Eğer inancın ve toplum ile devlet düzeninin temeline, insanı geçmişe mahkûm ve mecbur eden “Kur’an, Sünnet, İcma, Kıyas” gibi bir esas konulursa yeni bilgi üretimi sizin elinizde olduğu müddetçe kendi toplumunuzu bu inanç üzerine korur ve dünyaya liderlik edersiniz fakat hayatın temeline koyduğunuz formülünüz sizin dışınızda oluşan ve gelişen yeni bilgiye karşı bir davranış kalıbı veya bir değer üretemezse bu formül ‘eskiye hayran, yeniye düşman’ bir tutuculuğa dönüşür.
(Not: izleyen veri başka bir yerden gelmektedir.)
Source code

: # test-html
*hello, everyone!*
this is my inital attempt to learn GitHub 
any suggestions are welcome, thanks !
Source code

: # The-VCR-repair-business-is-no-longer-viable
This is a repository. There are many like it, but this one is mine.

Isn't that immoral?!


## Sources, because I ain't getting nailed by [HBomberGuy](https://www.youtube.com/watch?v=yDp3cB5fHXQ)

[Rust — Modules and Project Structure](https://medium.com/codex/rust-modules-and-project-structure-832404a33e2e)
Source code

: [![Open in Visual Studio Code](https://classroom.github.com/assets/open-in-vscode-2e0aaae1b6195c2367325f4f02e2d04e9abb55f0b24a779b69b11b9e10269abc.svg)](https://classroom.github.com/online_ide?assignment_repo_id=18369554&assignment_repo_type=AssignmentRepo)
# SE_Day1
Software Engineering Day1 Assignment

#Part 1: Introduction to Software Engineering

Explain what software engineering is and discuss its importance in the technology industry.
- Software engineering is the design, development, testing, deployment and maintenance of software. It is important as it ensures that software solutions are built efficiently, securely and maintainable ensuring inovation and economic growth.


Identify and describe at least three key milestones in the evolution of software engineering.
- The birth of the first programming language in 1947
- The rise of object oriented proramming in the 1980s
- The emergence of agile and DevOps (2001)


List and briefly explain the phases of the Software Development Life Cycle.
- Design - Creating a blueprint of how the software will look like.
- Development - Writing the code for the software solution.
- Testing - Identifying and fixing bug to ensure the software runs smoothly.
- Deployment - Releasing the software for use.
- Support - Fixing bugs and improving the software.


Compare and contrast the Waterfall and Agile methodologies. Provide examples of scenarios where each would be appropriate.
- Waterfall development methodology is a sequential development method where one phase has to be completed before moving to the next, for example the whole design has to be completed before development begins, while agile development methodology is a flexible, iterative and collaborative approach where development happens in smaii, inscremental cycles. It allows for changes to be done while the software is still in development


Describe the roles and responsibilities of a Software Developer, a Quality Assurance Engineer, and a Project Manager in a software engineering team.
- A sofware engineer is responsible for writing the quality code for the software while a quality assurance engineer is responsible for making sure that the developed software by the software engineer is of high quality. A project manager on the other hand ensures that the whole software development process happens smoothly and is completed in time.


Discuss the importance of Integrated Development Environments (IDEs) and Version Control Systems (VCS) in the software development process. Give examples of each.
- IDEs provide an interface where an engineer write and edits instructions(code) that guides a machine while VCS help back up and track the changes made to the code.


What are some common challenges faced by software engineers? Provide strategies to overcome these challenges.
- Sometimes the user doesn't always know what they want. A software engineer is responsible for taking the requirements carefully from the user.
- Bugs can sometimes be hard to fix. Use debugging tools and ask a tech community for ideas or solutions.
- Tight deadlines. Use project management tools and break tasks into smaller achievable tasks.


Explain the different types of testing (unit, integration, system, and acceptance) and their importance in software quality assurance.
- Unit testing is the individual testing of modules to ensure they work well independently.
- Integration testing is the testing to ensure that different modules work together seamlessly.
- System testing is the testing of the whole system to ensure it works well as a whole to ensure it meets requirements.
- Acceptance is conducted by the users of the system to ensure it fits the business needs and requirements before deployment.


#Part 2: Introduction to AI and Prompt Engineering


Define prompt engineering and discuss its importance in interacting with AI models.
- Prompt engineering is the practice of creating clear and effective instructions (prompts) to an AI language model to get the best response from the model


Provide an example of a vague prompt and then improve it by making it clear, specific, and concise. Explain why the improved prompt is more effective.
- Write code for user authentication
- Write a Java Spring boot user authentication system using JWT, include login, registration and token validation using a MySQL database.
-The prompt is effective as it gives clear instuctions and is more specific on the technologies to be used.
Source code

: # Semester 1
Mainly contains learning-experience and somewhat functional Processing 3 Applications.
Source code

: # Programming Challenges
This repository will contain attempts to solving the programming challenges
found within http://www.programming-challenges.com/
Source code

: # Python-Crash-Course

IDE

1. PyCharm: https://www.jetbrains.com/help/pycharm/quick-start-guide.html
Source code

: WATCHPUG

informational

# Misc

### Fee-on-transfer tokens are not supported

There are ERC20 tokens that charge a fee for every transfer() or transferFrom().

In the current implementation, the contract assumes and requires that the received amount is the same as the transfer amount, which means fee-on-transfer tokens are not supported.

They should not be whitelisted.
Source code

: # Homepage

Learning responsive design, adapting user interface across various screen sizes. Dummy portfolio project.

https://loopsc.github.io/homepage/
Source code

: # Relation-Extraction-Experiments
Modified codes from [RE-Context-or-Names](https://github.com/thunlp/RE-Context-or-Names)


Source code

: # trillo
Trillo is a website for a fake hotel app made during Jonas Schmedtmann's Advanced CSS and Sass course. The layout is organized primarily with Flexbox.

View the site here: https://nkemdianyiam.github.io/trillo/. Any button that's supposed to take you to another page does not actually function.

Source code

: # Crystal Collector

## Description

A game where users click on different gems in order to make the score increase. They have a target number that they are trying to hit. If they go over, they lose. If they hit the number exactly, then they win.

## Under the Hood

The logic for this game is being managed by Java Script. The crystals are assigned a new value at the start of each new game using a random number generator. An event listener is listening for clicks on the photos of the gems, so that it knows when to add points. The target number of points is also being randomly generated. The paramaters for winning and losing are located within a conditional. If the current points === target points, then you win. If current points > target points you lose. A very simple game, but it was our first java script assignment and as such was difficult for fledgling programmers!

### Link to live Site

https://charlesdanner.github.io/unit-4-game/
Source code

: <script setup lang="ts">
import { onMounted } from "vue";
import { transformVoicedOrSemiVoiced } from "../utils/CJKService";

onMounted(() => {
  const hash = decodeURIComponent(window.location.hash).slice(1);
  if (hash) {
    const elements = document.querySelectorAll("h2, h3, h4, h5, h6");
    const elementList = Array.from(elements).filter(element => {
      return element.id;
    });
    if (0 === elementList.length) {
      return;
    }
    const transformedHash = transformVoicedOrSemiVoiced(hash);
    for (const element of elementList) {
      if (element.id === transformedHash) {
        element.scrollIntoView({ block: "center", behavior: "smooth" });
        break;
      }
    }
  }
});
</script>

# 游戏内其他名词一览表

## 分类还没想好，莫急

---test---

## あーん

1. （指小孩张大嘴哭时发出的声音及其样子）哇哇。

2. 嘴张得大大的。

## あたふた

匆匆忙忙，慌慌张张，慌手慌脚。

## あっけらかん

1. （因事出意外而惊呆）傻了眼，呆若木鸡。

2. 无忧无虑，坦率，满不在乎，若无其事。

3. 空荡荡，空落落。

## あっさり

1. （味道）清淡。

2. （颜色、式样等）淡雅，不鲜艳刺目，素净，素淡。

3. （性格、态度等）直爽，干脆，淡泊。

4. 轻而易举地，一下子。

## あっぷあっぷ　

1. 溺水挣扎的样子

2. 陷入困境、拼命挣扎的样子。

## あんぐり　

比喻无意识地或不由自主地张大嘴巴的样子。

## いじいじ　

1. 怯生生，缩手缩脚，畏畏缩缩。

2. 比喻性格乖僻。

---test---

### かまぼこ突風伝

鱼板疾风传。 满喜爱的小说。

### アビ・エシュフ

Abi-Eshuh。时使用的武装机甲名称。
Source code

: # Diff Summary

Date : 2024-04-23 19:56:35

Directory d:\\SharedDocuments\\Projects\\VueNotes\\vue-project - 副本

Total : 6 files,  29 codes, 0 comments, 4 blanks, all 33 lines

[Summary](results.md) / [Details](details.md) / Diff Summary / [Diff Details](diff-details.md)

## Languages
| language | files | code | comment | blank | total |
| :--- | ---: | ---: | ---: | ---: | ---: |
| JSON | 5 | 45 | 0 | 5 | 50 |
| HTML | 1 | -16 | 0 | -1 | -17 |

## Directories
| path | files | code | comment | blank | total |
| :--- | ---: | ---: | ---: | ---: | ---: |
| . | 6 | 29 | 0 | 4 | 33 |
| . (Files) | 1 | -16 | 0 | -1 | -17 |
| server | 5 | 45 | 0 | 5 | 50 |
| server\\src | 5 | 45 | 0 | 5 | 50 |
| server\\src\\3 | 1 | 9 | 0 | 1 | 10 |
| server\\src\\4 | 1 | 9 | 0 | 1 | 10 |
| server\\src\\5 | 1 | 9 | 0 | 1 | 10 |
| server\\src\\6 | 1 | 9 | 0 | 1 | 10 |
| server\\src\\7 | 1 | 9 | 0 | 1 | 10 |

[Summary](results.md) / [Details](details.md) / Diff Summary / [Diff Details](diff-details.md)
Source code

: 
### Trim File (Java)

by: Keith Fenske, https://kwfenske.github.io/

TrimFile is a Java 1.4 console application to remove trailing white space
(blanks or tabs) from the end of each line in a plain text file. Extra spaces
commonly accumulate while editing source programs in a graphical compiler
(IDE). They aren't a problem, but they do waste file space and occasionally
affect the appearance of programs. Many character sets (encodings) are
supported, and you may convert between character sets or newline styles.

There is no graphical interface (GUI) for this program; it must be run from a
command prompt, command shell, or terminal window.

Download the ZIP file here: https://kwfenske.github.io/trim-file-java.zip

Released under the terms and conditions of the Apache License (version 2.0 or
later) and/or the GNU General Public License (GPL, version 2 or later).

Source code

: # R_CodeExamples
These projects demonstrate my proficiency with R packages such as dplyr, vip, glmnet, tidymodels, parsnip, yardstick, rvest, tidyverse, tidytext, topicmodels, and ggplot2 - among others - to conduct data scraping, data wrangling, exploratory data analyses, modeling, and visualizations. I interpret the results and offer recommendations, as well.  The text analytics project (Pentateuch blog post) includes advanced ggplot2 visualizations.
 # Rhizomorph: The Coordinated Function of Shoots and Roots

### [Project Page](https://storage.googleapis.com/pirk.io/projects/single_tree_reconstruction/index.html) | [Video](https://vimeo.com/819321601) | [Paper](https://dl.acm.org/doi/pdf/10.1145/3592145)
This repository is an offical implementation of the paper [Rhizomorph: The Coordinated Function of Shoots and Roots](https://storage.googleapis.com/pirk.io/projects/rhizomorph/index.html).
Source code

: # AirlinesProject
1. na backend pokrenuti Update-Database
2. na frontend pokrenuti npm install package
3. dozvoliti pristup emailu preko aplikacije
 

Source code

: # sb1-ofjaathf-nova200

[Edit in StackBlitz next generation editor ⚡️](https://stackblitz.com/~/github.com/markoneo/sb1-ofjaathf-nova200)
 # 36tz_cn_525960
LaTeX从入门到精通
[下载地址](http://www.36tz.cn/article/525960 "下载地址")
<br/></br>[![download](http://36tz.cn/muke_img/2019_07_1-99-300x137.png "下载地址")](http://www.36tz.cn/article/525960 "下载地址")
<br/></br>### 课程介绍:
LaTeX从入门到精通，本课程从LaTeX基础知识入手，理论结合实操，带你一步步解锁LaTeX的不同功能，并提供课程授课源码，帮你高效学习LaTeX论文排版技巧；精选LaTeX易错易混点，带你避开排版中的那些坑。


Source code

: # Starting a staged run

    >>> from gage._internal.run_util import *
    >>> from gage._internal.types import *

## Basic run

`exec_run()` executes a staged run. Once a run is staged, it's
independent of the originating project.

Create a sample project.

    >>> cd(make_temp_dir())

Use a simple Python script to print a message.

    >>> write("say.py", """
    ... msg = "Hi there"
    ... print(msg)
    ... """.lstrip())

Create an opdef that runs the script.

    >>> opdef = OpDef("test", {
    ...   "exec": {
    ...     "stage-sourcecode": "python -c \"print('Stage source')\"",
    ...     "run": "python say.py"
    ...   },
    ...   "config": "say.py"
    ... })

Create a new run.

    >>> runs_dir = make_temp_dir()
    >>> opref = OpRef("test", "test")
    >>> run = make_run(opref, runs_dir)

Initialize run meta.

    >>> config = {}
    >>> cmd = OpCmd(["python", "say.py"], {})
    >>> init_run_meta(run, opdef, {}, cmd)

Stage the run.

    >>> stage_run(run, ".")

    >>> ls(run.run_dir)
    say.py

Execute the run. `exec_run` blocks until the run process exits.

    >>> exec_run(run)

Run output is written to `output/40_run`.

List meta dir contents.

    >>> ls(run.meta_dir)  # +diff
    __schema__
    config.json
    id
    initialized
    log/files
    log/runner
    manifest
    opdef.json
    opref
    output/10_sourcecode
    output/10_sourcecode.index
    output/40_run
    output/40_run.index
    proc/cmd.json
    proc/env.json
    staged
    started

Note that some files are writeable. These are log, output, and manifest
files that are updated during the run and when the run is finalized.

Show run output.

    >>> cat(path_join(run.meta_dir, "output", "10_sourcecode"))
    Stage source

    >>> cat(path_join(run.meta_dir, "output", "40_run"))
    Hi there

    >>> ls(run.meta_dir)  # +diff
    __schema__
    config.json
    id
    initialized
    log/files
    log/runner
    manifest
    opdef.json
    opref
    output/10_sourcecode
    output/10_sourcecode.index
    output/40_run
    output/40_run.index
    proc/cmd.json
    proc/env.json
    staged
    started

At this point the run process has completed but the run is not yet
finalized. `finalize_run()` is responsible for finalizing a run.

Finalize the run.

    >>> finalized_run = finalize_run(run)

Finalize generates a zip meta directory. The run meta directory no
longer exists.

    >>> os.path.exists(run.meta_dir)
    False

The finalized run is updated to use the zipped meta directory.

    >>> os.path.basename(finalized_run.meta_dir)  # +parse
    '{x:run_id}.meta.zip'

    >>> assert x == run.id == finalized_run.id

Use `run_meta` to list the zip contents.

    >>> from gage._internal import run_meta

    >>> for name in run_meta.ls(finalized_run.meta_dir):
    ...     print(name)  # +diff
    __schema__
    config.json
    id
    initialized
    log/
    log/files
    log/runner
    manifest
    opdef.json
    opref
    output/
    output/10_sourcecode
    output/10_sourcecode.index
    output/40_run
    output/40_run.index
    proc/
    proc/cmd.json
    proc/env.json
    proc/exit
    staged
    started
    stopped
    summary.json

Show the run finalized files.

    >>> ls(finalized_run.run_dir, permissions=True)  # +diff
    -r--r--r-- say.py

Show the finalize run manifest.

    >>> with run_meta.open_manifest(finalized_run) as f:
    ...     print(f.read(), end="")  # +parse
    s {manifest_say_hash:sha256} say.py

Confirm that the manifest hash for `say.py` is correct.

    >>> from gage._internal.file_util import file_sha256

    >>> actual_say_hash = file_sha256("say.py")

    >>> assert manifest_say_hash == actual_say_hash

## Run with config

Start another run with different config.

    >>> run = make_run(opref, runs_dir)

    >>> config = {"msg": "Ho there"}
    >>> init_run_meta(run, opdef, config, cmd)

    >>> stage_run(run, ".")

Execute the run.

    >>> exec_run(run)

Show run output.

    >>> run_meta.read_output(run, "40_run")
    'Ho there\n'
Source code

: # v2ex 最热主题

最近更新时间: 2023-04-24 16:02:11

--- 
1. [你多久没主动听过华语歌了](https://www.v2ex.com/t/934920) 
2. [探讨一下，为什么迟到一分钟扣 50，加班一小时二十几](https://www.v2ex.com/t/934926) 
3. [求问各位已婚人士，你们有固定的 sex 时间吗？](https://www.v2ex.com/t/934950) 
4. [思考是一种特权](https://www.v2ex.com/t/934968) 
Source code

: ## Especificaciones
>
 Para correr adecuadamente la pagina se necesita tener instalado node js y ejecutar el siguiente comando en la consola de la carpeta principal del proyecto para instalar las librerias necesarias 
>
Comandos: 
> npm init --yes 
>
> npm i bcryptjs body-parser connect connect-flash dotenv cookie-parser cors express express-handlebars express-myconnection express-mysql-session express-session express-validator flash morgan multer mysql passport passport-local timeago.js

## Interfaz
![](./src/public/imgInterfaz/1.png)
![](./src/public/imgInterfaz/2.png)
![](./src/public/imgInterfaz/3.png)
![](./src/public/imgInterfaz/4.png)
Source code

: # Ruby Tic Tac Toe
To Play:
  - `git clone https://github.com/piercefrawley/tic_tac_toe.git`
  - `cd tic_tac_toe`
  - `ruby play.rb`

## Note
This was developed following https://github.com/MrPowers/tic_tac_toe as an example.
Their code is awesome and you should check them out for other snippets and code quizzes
Üretilen yeni bilgi sizin tutuculuğunuzdan daha güçlü ise o ileriye doğru ilerlerken siz geçmişe doğru gider ve geçmişi her geçen günden daha fazla kutsarsınız; rivayet dinleşir, tamamen zanni olan tarihsel olaylar kesin bilginin yerine geçer ve en sonunda yaşanan güne (şimdiye) yabancı ve düşman olursunuz.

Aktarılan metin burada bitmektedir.